::: EXERCISE DATA

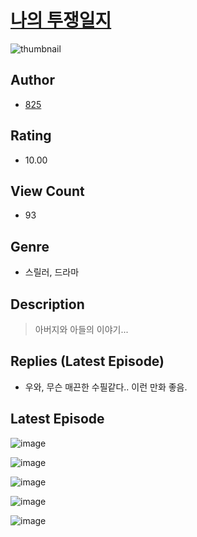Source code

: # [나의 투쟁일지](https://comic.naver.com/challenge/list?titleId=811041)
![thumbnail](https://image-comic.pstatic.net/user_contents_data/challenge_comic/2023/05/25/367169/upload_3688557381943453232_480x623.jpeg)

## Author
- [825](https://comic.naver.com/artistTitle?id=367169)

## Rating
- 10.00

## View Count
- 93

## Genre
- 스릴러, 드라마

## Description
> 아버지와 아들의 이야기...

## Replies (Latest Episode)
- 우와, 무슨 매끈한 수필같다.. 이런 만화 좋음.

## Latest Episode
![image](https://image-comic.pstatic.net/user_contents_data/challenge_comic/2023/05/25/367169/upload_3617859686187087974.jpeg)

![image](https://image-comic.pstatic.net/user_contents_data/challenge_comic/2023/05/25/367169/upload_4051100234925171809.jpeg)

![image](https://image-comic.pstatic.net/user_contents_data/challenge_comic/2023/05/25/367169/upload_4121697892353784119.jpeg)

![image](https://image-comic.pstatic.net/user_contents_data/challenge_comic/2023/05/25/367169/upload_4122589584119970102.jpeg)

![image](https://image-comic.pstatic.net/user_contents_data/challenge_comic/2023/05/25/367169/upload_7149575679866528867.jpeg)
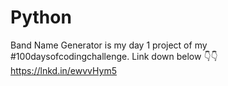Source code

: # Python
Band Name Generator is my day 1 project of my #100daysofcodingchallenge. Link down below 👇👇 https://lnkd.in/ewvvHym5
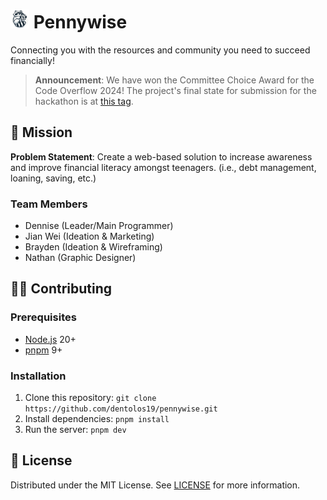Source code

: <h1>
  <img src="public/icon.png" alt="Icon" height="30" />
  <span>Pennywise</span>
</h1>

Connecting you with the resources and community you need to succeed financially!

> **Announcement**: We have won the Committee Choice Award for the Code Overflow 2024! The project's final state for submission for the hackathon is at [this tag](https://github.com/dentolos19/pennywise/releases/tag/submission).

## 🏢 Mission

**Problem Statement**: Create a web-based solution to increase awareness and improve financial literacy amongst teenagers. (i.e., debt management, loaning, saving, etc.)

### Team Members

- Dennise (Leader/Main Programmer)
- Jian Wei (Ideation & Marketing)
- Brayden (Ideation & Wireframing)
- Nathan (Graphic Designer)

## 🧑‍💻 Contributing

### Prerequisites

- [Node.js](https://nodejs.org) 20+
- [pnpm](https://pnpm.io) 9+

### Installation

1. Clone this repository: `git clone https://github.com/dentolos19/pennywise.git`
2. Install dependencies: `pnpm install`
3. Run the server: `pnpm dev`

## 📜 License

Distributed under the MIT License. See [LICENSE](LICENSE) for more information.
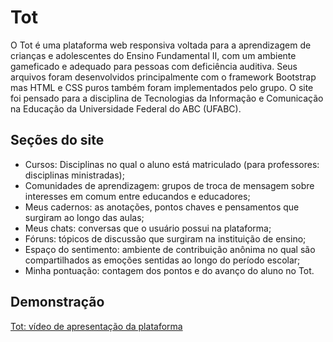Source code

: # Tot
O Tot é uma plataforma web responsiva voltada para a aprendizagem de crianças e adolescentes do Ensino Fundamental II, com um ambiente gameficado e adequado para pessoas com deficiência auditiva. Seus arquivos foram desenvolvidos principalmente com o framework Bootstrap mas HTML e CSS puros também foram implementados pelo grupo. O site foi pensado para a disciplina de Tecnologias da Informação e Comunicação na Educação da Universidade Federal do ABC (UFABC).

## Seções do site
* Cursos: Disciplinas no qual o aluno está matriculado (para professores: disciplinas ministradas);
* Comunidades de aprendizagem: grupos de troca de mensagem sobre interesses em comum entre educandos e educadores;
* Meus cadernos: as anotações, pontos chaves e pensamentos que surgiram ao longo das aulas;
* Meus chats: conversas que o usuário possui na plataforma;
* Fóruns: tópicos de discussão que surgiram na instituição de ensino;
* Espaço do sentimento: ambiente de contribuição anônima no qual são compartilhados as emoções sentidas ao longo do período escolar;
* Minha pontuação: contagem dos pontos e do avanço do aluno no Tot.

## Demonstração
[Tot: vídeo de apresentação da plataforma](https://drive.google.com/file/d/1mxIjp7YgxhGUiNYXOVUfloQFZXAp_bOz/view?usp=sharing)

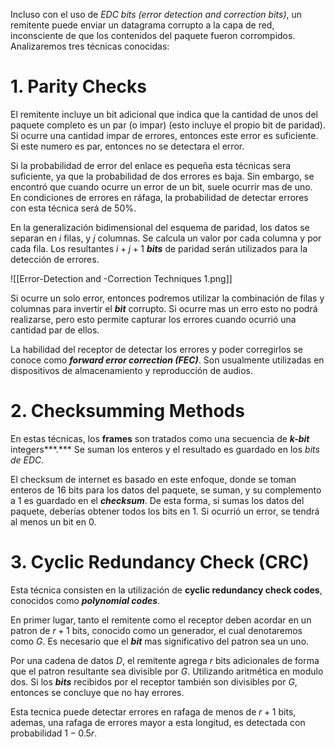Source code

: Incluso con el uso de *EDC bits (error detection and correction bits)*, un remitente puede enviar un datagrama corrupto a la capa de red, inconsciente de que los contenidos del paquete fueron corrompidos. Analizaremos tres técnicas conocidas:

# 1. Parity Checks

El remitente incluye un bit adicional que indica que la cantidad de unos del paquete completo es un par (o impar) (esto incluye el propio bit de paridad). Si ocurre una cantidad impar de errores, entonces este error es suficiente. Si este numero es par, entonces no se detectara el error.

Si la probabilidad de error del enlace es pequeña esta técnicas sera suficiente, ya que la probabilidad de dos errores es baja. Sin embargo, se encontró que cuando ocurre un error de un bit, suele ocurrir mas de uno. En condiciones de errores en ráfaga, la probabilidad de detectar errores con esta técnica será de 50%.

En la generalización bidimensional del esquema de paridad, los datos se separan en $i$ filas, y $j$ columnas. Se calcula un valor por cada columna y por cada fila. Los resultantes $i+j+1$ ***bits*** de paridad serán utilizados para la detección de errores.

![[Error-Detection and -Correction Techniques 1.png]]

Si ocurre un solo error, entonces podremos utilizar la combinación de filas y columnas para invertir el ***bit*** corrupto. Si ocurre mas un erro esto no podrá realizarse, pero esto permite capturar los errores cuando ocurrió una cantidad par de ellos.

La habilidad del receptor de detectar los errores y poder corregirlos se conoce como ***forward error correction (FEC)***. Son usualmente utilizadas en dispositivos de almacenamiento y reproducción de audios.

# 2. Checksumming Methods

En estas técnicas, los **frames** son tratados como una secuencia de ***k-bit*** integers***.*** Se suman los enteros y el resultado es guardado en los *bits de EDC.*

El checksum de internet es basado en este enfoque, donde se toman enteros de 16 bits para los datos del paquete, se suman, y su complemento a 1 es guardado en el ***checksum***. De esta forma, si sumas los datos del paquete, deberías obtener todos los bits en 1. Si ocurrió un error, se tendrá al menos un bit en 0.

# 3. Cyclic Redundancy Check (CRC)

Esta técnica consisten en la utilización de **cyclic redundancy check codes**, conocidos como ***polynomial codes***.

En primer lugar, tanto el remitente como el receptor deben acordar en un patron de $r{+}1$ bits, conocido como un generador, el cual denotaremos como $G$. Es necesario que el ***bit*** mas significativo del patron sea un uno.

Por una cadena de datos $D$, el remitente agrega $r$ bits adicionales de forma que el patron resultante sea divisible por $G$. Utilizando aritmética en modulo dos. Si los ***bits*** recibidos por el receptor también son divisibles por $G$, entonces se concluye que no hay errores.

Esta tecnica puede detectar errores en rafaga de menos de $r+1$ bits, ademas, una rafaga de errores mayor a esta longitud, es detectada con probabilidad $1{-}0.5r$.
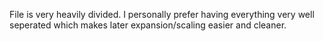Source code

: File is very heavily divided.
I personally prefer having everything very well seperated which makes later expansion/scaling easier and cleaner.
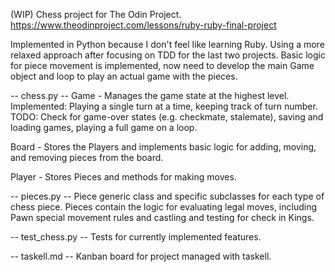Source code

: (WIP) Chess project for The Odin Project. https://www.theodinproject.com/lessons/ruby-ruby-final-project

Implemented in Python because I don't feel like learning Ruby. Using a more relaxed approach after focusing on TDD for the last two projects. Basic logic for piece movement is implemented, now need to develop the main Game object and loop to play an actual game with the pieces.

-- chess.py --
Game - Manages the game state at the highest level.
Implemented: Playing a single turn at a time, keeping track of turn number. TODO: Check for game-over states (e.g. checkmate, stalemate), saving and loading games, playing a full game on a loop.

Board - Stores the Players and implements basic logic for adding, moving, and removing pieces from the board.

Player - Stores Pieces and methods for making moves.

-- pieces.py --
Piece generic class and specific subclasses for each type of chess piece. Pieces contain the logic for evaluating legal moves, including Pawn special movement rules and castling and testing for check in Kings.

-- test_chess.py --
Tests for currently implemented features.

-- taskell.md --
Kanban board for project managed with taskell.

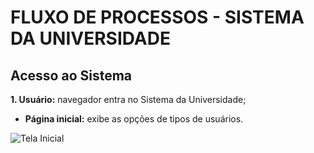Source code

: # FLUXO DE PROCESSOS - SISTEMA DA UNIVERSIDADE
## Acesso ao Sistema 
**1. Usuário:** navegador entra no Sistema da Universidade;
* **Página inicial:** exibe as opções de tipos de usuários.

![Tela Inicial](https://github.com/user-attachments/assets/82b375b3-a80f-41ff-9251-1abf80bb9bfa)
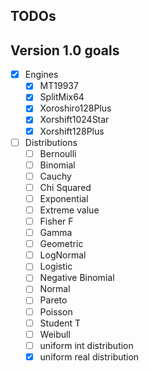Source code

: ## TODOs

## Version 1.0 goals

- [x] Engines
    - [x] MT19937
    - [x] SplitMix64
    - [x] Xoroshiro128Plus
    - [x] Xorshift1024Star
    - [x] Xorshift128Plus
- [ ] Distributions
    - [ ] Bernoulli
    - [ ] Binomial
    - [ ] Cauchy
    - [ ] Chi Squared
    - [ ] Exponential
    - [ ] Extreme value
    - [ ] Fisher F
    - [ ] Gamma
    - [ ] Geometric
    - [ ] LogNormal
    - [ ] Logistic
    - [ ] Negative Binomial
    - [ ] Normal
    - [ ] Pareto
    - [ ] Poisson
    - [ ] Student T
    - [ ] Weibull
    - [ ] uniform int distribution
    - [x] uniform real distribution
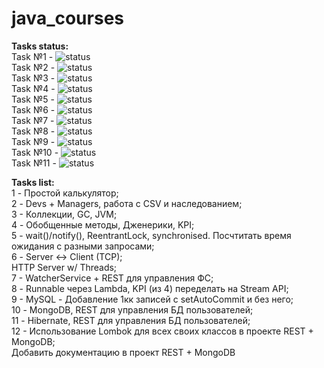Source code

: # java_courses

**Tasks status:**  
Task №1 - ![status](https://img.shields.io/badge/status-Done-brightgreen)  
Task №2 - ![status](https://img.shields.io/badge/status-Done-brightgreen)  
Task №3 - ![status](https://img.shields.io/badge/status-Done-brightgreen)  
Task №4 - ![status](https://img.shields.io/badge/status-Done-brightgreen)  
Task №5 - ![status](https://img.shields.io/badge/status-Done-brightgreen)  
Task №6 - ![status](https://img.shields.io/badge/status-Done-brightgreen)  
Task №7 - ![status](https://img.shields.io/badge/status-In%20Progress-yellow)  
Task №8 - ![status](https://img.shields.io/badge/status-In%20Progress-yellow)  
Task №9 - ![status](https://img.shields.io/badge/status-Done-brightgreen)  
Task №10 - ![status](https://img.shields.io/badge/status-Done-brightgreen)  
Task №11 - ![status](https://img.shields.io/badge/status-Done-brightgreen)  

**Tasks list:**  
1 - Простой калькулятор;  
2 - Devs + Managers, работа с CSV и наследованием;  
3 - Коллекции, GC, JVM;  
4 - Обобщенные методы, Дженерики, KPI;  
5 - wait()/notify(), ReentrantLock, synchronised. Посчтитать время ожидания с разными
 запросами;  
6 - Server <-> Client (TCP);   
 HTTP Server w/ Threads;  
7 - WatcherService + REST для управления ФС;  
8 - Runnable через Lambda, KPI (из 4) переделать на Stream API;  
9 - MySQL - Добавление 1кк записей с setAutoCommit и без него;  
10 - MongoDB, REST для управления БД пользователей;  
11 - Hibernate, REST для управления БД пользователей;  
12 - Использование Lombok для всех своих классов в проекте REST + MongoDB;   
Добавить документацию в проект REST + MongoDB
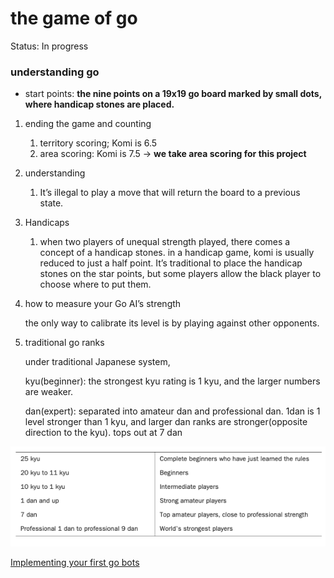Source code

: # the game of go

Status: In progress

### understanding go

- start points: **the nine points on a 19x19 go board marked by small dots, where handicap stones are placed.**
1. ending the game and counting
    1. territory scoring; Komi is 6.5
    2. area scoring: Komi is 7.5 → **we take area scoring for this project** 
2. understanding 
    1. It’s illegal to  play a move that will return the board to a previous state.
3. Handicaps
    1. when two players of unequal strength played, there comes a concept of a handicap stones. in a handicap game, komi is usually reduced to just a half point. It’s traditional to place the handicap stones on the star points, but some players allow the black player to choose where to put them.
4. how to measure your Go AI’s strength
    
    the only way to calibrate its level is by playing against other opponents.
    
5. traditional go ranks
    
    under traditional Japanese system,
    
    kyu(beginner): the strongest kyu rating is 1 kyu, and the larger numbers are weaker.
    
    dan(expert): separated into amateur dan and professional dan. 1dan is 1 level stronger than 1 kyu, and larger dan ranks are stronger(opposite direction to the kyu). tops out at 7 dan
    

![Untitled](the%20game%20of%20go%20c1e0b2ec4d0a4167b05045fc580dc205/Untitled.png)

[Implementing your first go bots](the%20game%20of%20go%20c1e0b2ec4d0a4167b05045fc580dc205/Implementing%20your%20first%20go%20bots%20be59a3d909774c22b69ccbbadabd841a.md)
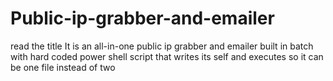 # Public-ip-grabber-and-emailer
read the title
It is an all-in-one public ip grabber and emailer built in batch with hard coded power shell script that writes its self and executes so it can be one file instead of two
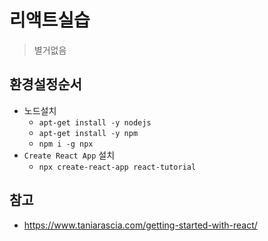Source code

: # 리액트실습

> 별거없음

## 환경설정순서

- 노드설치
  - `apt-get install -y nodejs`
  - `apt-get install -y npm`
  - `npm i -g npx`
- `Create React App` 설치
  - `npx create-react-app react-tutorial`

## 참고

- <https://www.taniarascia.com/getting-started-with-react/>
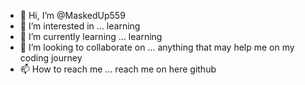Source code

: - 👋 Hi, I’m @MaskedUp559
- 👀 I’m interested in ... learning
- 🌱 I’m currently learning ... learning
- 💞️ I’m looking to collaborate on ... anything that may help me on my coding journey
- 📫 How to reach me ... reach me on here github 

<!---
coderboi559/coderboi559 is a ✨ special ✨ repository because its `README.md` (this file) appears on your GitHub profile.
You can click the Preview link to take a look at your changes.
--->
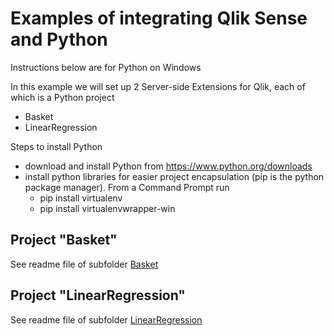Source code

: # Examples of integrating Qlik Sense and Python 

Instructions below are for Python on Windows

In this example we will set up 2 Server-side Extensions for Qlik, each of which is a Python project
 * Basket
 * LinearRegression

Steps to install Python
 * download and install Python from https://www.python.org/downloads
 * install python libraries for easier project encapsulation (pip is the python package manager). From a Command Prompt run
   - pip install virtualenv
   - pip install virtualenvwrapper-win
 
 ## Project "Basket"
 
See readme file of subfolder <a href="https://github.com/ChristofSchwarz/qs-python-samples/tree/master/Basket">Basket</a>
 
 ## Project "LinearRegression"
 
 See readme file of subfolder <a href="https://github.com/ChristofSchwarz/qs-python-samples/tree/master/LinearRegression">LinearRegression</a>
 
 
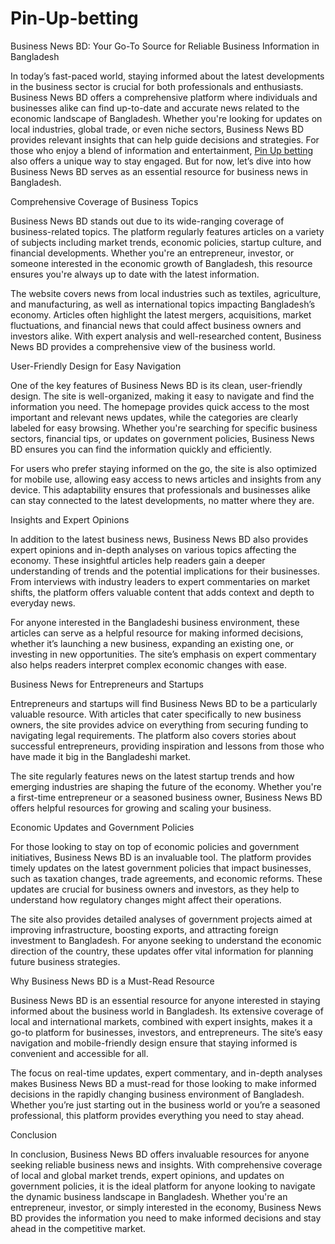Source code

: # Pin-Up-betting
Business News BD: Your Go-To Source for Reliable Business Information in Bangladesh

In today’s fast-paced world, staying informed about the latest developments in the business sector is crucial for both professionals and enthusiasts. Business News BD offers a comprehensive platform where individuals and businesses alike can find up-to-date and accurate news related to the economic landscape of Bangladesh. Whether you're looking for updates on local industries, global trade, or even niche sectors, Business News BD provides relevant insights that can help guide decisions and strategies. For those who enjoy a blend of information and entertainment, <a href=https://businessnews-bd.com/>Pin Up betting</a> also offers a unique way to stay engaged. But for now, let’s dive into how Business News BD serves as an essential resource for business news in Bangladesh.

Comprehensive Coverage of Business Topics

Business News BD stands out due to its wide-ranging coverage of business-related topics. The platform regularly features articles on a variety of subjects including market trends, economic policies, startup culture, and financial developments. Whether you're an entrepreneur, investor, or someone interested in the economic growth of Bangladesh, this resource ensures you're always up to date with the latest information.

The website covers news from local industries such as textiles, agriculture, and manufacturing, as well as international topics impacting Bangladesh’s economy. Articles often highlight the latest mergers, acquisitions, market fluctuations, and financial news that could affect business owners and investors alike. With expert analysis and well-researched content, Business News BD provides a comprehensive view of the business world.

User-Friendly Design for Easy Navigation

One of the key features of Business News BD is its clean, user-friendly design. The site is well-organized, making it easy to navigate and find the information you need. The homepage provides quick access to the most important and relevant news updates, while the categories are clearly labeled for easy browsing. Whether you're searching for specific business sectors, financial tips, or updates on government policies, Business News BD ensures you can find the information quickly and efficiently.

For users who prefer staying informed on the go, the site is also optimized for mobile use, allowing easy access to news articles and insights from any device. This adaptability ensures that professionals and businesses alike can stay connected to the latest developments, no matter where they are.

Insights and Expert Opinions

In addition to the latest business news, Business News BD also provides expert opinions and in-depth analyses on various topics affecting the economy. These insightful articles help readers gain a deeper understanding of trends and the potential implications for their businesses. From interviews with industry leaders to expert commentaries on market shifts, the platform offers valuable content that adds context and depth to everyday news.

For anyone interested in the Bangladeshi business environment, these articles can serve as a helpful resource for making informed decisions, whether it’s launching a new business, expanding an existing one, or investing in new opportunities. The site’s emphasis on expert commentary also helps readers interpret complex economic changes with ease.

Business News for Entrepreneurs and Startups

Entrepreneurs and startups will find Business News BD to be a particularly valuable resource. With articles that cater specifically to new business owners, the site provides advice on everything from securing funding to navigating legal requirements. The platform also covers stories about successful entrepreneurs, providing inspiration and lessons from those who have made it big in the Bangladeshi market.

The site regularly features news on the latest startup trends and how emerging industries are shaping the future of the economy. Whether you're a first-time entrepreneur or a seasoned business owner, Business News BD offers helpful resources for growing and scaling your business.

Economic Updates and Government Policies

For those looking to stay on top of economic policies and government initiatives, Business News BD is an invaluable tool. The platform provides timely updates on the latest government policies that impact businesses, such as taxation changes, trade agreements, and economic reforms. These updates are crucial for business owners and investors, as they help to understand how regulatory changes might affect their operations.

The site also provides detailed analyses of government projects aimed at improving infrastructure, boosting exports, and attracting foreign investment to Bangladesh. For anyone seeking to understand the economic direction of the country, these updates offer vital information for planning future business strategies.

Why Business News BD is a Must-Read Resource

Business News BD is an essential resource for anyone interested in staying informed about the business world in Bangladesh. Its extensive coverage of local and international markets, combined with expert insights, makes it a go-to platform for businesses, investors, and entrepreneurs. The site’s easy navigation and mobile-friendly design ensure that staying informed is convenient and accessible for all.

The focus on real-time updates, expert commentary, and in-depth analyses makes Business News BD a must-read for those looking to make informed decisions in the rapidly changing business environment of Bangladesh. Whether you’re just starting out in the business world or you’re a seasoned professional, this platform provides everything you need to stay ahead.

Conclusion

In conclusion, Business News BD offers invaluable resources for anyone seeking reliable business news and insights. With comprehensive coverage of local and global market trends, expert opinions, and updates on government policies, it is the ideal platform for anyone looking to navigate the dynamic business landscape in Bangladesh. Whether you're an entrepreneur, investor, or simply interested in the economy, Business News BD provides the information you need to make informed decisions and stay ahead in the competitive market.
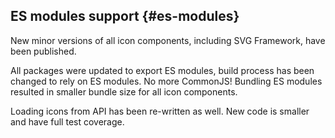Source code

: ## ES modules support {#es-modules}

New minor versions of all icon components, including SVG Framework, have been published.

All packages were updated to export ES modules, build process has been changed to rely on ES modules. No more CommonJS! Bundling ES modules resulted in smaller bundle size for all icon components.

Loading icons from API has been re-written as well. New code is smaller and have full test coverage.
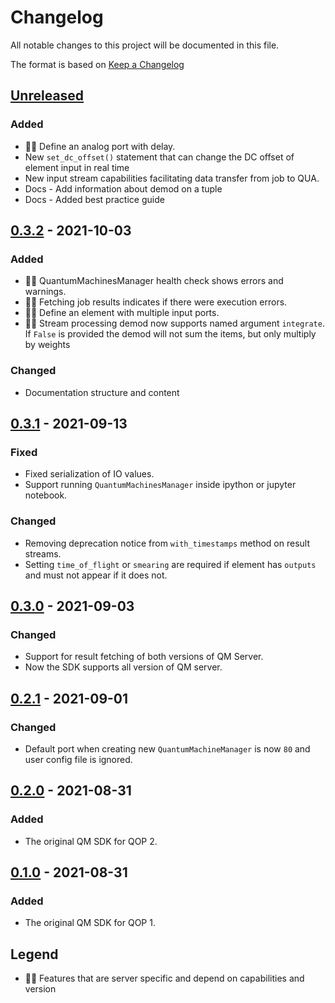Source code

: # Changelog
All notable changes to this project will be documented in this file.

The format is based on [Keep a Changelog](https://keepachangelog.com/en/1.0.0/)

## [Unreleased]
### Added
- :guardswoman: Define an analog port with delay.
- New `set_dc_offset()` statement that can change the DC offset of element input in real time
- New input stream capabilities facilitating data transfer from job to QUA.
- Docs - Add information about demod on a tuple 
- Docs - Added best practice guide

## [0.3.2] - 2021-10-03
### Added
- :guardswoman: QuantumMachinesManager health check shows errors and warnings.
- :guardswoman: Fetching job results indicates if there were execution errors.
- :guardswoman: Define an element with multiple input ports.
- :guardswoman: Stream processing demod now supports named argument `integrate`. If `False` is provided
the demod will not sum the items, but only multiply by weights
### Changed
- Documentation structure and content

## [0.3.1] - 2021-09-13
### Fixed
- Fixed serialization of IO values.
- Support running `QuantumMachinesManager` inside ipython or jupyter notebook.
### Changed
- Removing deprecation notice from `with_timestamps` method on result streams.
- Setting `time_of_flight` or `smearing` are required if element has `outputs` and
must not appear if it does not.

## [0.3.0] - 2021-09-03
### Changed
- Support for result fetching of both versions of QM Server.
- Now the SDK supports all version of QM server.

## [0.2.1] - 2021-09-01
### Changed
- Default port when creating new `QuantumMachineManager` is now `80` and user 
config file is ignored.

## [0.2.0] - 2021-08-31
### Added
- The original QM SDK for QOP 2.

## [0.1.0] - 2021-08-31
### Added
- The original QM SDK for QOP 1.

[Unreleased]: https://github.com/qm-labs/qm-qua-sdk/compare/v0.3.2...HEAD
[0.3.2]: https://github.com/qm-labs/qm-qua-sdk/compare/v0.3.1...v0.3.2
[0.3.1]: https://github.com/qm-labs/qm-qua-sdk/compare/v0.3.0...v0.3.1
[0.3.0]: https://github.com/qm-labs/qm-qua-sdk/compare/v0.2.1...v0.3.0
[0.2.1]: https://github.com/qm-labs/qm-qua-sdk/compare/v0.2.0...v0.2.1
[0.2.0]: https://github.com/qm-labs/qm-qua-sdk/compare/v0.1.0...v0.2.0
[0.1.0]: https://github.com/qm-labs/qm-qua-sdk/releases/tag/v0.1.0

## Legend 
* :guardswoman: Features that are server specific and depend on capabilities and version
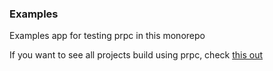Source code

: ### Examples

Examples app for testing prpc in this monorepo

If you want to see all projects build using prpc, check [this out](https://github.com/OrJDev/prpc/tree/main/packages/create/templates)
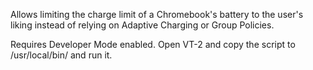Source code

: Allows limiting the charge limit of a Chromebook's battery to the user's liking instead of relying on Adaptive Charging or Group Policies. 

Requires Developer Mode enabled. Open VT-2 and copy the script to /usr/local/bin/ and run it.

::::::

— WHAT THE TASK ASKS —
Copy the entries above exactly, but only the stretch from the line containing "very heavily divided." through the line containing "- [ ] Chi Squared". Keep both end lines; drop the pictures.

— OUTPUT BELOW —
: File is very heavily divided.
I personally prefer having everything very well seperated which makes later expansion/scaling easier and cleaner.
Source code

: (WIP) Chess project for The Odin Project. https://www.theodinproject.com/lessons/ruby-ruby-final-project

Implemented in Python because I don't feel like learning Ruby. Using a more relaxed approach after focusing on TDD for the last two projects. Basic logic for piece movement is implemented, now need to develop the main Game object and loop to play an actual game with the pieces.

-- chess.py --
Game - Manages the game state at the highest level.
Implemented: Playing a single turn at a time, keeping track of turn number. TODO: Check for game-over states (e.g. checkmate, stalemate), saving and loading games, playing a full game on a loop.

Board - Stores the Players and implements basic logic for adding, moving, and removing pieces from the board.

Player - Stores Pieces and methods for making moves.

-- pieces.py --
Piece generic class and specific subclasses for each type of chess piece. Pieces contain the logic for evaluating legal moves, including Pawn special movement rules and castling and testing for check in Kings.

-- test_chess.py --
Tests for currently implemented features.

-- taskell.md --
Kanban board for project managed with taskell.

Source code

: # FLUXO DE PROCESSOS - SISTEMA DA UNIVERSIDADE
## Acesso ao Sistema 
**1. Usuário:** navegador entra no Sistema da Universidade;
* **Página inicial:** exibe as opções de tipos de usuários.

![Tela Inicial](https://github.com/user-attachments/assets/82b375b3-a80f-41ff-9251-1abf80bb9bfa)
Source code

: ## TODOs

## Version 1.0 goals

- [x] Engines
    - [x] MT19937
    - [x] SplitMix64
    - [x] Xoroshiro128Plus
    - [x] Xorshift1024Star
    - [x] Xorshift128Plus
- [ ] Distributions
    - [ ] Bernoulli
    - [ ] Binomial
    - [ ] Cauchy
    - [ ] Chi Squared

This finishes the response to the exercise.